Robert Longthorpe - Senior Writer
Robert Longthorpe
12 July 2023 in News
AU To Consider Full Gambling Ad Ban

Those who read our news blog with some regularity will remember when we talked about Betr receiving a hefty fine from Australian regulators for advertising violations, but now real money casinos could potentially lose the option to advertise altogether.

Radical Reforms for Gambling Activities

A potentially game-changing report from an Australian federal government commission has stirred considerable debate. The report, entitled "You Win Some, You Lose More", suggests a comprehensive overhaul of the country's gambling framework, which includes a complete ban on all gambling advertisements within the next three years. The recommendations have sparked robust discourse regarding the broader social implications of gambling regulation.

The proposed ban is extensive, targeting not just the advertisements but also the enticing incentives currently offered by online gambling platforms, such as instant cash vouchers. A significant shift from the current system where individual states and territories hold the reins of their respective gambling laws, the report advocates for a centralised federal regulator to oversee the sector.

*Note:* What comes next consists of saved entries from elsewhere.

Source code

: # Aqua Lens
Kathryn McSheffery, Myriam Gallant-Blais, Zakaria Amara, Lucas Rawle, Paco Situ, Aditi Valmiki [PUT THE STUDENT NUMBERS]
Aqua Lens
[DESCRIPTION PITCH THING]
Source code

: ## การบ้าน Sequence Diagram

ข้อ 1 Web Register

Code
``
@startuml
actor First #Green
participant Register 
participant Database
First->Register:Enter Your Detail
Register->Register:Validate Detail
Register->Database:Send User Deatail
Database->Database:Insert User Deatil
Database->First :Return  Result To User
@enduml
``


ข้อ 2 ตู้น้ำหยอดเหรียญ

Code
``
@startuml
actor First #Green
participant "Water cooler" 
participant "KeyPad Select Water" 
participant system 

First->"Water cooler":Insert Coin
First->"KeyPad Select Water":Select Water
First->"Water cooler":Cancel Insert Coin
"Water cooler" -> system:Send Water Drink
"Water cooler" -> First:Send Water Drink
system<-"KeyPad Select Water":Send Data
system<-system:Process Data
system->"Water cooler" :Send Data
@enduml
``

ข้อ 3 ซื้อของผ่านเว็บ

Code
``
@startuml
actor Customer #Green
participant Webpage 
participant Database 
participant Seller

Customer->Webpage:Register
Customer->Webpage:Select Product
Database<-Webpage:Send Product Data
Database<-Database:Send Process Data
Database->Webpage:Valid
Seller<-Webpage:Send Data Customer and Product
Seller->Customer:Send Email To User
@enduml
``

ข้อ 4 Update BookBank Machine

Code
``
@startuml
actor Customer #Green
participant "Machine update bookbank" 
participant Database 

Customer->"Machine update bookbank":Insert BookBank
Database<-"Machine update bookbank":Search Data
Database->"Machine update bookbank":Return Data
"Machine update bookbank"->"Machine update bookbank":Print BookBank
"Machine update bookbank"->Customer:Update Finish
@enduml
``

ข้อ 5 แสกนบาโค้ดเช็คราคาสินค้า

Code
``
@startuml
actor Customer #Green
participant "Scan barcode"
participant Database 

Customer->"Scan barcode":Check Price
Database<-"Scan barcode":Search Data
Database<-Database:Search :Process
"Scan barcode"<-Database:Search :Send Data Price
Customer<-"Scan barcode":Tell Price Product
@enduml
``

A National Online Gambling Regulator in Sight

The federal government commission's extensive nine-month investigation, which formed the basis of the report, incorporated numerous testimonies. These highlighted the "detrimental consequences and societal repercussions" stemming from online gambling, according to the government. Despite the 'problem gambling' rate in Australia being less than 1% of the population, as per data from, government officials recommend a phased plan to tackle the issue. The proposed stages of this plan are:

  • Phase One: An immediate ban on gambling inducements, including credits and bonuses. This aims to discourage casual betters from engaging in potentially harmful gambling activities.
  • Phase Two: A total ban on online gambling advertising and any commentary covering the odds of games. This ban would start an hour before the contest and run until an hour after its conclusion. This phase would also introduce an advertising ban in stadiums and on player uniforms to reduce the normalisation of gambling in sports.
  • Phase Three: This phase calls for a prohibition of all "broadcast online gambling" between the hours of 6 a.m. and 10 p.m. This would reduce the exposure of gambling activities during hours when the most significant audience, including potentially vulnerable groups, are watching.
  • Final Phase: This phase would eradicate all online gambling advertisements and sponsorships. This suggests a future where gambling activities would not benefit from any form of advertising or promotional exposure.

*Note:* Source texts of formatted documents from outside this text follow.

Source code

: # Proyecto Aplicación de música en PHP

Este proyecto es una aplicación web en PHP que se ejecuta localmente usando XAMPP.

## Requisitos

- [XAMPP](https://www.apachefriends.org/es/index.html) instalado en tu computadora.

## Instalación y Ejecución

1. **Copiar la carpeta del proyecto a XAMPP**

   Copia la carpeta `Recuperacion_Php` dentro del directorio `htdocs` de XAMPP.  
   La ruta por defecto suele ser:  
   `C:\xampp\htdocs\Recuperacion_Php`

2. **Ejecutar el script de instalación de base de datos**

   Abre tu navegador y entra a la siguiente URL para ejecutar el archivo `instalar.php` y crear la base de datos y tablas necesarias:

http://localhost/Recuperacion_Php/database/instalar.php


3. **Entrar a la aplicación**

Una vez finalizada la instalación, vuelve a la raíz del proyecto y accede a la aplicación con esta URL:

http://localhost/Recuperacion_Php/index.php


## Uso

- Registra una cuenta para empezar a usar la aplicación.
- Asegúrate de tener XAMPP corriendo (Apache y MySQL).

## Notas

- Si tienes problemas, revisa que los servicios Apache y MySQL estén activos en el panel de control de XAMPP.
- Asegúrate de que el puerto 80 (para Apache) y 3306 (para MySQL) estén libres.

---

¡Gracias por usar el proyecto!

If the government approves the plan, each phase will be rolled out separately. The overall goal is to have all phases in place within a span of three years.

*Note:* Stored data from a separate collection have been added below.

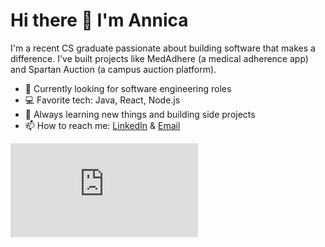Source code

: <!--
**annicamclean/annicamclean** is a ✨ _special_ ✨ repository because its `README.md` (this file) appears on your GitHub profile.

Here are some ideas to get you started:

- 🔭 I’m currently working on ...
- 🌱 I’m currently learning ...
- 👯 I’m looking to collaborate on ...
- 🤔 I’m looking for help with ...
- 💬 Ask me about ...
- 📫 How to reach me: ...
- 😄 Pronouns: ...
- ⚡ Fun fact: ...
-->

# Hi there 👋 I'm Annica

I'm a recent CS graduate passionate about building software that makes a difference. I've built projects like MedAdhere (a medical adherence app) and Spartan Auction (a campus auction platform).

- 🔭 Currently looking for software engineering roles
- 💻 Favorite tech: Java, React, Node.js
- 🌱 Always learning new things and building side projects
- 📫 How to reach me: [LinkedIn](https://linkedin.com/in/annicamclean) & [Email](https://annicamclean.github.io/contact.html)

![Annica's GitHub stats](https://annicamclean.github.io/github.html)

Impact on Media Broadcasting and Potential Pushback

Small local media broadcasters and dedicated racing channels would only begin to face these advertising restrictions by the end of 2025. The recommendations also call for the establishment of a national online gambling regulator and ombudsman, and a federal minister to supervise responsible gambling. These proposed changes would significantly alter the nation's gambling landscape and could have substantial economic implications, particularly for broadcasters dependent on advertisement revenue.

Diverse Stakeholder Opinions Emerge

The proposed reforms have sparked mixed reactions. Peter Dutton, leader of the Liberal Party of Australia, backs the recommendations, advocating for their swift implementation. The Public Health Association of Australia also supports a prompt governmental response.

Critics argue that these measures may curtail consumers' freedom to spend their money as they wish, highlighting that gambling, for many Australians, is a form of entertainment and not necessarily a 'loss'. Furthermore, they point out that gambling creates jobs and generates revenue for the states, much like the AU$8 billion (US$5.31 billion) Australians spend annually on coffee.

Commercial broadcasters, represented by Free TV Australia, express concerns that an advertising ban would result in reduced revenue, potentially leading to content restrictions or other cuts, negatively impacting Australian consumers. Similarly, IAB Australia, a nonprofit trade association for the online advertising sector, believes that the proposed changes are a step in the wrong direction. Instead of a full ban, they argue for the use of existing tools to regulate advertising.

Looking to the Future

The government's response to these recommendations is eagerly anticipated. If enacted, they would represent a significant shift in Australia's approach to managing gambling-related social issues. As the debate unfolds, the complex balance between economic interests, consumer freedoms, and broader societal impacts of gambling becomes increasingly clear. These discussions demonstrate that the issue reaches beyond gambling, influencing sectors such as broadcasting, advertising, and public health.